We have published a paper in Scientific Reports reporting a concordance study of dried blood spot (DBS) samples to measure C-reactive protein (CRP; a blood based inflammatory marker) in patients with actively flaring arthritis.

The study revealed that DBS CRP measures across 100 RADAR study participants correspond well with conventional venous blood CRP measures. Importantly the study also provides evidence that indicates flare ups could be accurately identified remotely in the majority of weekly sampled participants who experienced flares during a 6 week follow up. 

The abstract of the publication is below and full article can be accessed at the link.  
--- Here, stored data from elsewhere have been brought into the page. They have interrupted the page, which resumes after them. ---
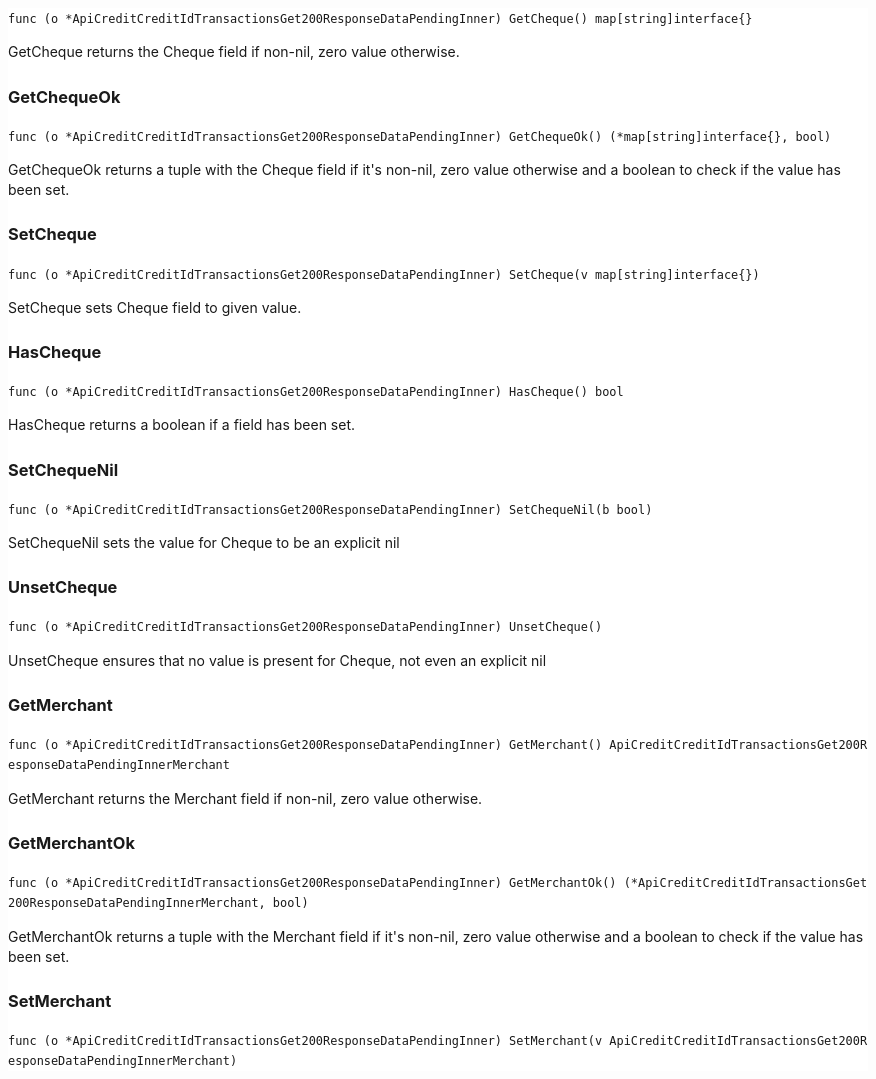 `func (o *ApiCreditCreditIdTransactionsGet200ResponseDataPendingInner) GetCheque() map[string]interface{}`

GetCheque returns the Cheque field if non-nil, zero value otherwise.

### GetChequeOk

`func (o *ApiCreditCreditIdTransactionsGet200ResponseDataPendingInner) GetChequeOk() (*map[string]interface{}, bool)`

GetChequeOk returns a tuple with the Cheque field if it's non-nil, zero value otherwise
and a boolean to check if the value has been set.

### SetCheque

`func (o *ApiCreditCreditIdTransactionsGet200ResponseDataPendingInner) SetCheque(v map[string]interface{})`

SetCheque sets Cheque field to given value.

### HasCheque

`func (o *ApiCreditCreditIdTransactionsGet200ResponseDataPendingInner) HasCheque() bool`

HasCheque returns a boolean if a field has been set.

### SetChequeNil

`func (o *ApiCreditCreditIdTransactionsGet200ResponseDataPendingInner) SetChequeNil(b bool)`

 SetChequeNil sets the value for Cheque to be an explicit nil

### UnsetCheque
`func (o *ApiCreditCreditIdTransactionsGet200ResponseDataPendingInner) UnsetCheque()`

UnsetCheque ensures that no value is present for Cheque, not even an explicit nil
### GetMerchant

`func (o *ApiCreditCreditIdTransactionsGet200ResponseDataPendingInner) GetMerchant() ApiCreditCreditIdTransactionsGet200ResponseDataPendingInnerMerchant`

GetMerchant returns the Merchant field if non-nil, zero value otherwise.

### GetMerchantOk

`func (o *ApiCreditCreditIdTransactionsGet200ResponseDataPendingInner) GetMerchantOk() (*ApiCreditCreditIdTransactionsGet200ResponseDataPendingInnerMerchant, bool)`

GetMerchantOk returns a tuple with the Merchant field if it's non-nil, zero value otherwise
and a boolean to check if the value has been set.

### SetMerchant

`func (o *ApiCreditCreditIdTransactionsGet200ResponseDataPendingInner) SetMerchant(v ApiCreditCreditIdTransactionsGet200ResponseDataPendingInnerMerchant)`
Rheumatoid arthritis (RA) is characterised by painful, stiff and swollen joints. RA features sporadic ‘flares’ or inflammatory episodes—mostly occurring outside clinics—where symptoms worsen and plasma C-reactive protein (CRP) becomes elevated. Poor control of inflammation results in higher rates of irreversible joint damage, increased disability, and poorer quality of life. Flares need to be accurately identified and managed. A method comparison study was designed to assess agreement between CRP values obtained by dried blood spot (DBS) versus conventional venepuncture sampling. The ability of a weekly DBS sampling and CRP test regime to detect flare outside the clinic was also assessed. 
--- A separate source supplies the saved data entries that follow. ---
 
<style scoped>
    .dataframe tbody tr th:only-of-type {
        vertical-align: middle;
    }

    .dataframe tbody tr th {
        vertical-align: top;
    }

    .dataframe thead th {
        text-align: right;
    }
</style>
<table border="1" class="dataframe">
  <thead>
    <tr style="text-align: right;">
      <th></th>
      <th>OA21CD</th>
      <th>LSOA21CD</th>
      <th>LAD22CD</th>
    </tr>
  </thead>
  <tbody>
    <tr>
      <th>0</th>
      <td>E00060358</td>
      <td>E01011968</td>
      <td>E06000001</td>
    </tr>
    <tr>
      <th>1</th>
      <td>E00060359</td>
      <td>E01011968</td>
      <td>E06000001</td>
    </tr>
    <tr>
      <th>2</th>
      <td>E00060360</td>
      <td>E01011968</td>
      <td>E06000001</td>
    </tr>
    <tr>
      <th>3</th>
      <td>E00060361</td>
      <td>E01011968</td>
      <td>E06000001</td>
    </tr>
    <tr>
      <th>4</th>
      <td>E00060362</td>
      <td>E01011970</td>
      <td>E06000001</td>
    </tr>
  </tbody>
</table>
Matched venepuncture and finger lancet DBS samples were collected from n = 100 RA patients with active disease at baseline and 6 weeks (NCT02809547). A subset of n = 30 RA patients submitted weekly DBS samples over the study period. Patient demographics, including self-reported flares were recorded. DBS sample CRP measurements were made by enzyme-linked immunosorbent assay, and venepuncture samples by a reference immunoturbometric assay. Data was compared between sample types by Bland–Altman and weighted Deming regression analyses. Flare detection sensitivity and specificity were compared between ‘minimal’ baseline and 6 week sample CRP data and the ‘continuous’ weekly CRP data. 
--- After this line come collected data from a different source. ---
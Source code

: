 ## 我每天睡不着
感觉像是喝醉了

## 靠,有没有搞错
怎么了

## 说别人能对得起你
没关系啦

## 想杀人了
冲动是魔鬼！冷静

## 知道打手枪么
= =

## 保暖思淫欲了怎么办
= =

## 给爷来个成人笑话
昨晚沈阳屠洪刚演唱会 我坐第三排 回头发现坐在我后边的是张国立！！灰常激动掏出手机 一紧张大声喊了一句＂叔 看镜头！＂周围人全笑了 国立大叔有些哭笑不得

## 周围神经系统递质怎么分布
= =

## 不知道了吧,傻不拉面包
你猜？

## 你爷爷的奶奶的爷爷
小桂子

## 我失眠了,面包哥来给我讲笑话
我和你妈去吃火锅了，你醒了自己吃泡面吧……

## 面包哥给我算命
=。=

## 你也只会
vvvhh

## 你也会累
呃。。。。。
Baseline DBS ELISA assay CRP measures yielded a mean positive bias of 2.693 ± 8.640 (95% limits of agreement − 14.24 to 19.63%), when compared to reference assay data. Deming regression revealed good agreement between the DBS ELISA method and reference assay data, with baseline data slope of 0.978 and intercept -0.153. The specificity of ‘continuous’ area under the curve (AUC) CRP data (72.7%) to identify flares, was greater than ‘minimal’ AUC CRP data (54.5%). 

This study indicates reasonable agreement between DBS and the reference method, especially at low to mid-range CRP values. Importantly, longitudinal CRP measurement in RA patients helps to clearly identify flare and thus could assist in remote monitoring strategies and may facilitate timely therapeutic intervention.